What happened

Shares of Alkermes (ALKS 1.61%)-- a global pharmaceutical company -- are up 12% at 2:25 p.m. EST after announcing a truce with activist investor Elliott Advisors (UK) Ltd. and a plan to improve its financial performance in the years ahead.

So what

After talks with Elliott, Alkermes management has committed to implementing a plan "designed to drive growth, improve operational and financial performance and enhance shareholder value."

You know, what every company is supposed to be doing anyway.

Pills of different colors and sizes arranged on $100 bills.

Image source: Getty Images.

Management's goal is to improve margins over the next few years so its adjusted net income is 25% of 2023 revenue, with an earnings before interest, taxes, depreciation, and amortization (EBITDA) margin of 20% of 2023 revenue. The following year, the company is looking to up the margins more with net income making up 30% of 2024 revenue and an EBITDA margin of 25% of 2024 revenue.

Part of the improvement will come from cutting costs, but Alkermes' financial situation should also improve once the biotech launches its schizophrenia and bipolar I disorder drug, ALKS 3831. The drug was recently rejected by the Food and Drug Administration for a manufacturing issue, but the company has already fixed the issue, so it should be able to gain approval next year.

Management also plans to license or sell its non-core assets, including ALKS 4230, an immuno-oncology drug, which will cut its costs further.

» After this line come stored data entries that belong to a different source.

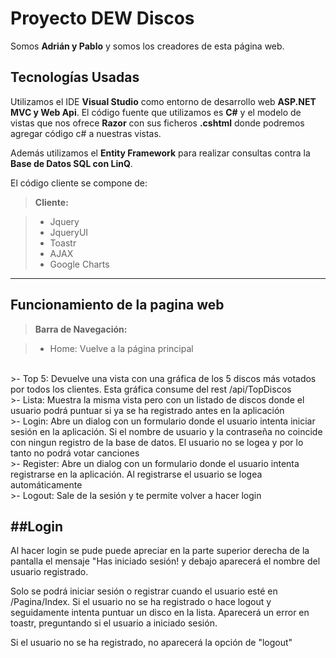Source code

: Proyecto DEW Discos
===================

Somos **Adrián y Pablo** y somos los creadores de esta página web.

Tecnologías Usadas
-------------
Utilizamos el IDE **Visual Studio** como entorno de desarrollo web **ASP.NET MVC y Web Api**. El código fuente que utilizamos es **C#** y el modelo de vistas que nos ofrece **Razor** con sus ficheros **.cshtml** donde podremos agregar código c# a nuestras vistas. 

Además utilizamos el **Entity Framework** para realizar consultas contra la **Base de Datos SQL con LinQ**.

El código cliente se compone de:
>**Cliente:**

> - Jquery
> - JqueryUI
> - Toastr
> - AJAX
> - Google Charts

-------------

Funcionamiento de la pagina web
---------------

>**Barra de Navegación:**

>- Home: Vuelve a la página principal
<br>
>- Top 5: Devuelve una vista con una gráfica de los 5 discos más votados por todos los clientes. Esta gráfica consume del rest /api/TopDiscos
<br>
>- Lista:  Muestra la misma vista pero con un listado de discos donde el usuario podrá puntuar si ya se ha registrado antes en la aplicación
<br>
>- Login: Abre un dialog con un formulario donde el usuario intenta iniciar sesión en la aplicación. Si el nombre de usuario y la contraseña no coincide con ningun registro de la base de datos. El usuario no se logea y por lo tanto no podrá votar canciones 
<br>
>- Register: Abre un dialog con un formulario donde el usuario intenta registrarse en la aplicación. Al registrarse el usuario se logea automáticamente
<br>
>- Logout: Sale de la sesión y te permite volver a hacer login

##Login
---------------
Al hacer login se pude puede apreciar en la parte superior derecha de la pantalla el mensaje "Has iniciado sesión! y debajo aparecerá el nombre del usuario registrado.

Solo se podrá iniciar sesión o registrar cuando el usuario esté en /Pagina/Index. Si el usuario no se ha registrado o hace logout y seguidamente intenta puntuar un disco en la lista. Aparecerá un error en toastr, preguntando si el usuario a iniciado sesión.

Si el usuario no se ha registrado, no aparecerá la opción de "logout"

Finally, Alkermes has committed to refreshing its board of directors, a process that's already started with the appointment of four new independent directors. The board plans to add at least one additional director in the first half of next year.

Now what

The plan will certainly drive Alkermes' valuation higher if management can implement the changes to increase its profit margins. While the cost cuts and the disposal of non-core assets will be relatively easy to implement, investors should keep an eye on the launch of ALKS 3831 because increasing revenue will be necessary to hit management's targets.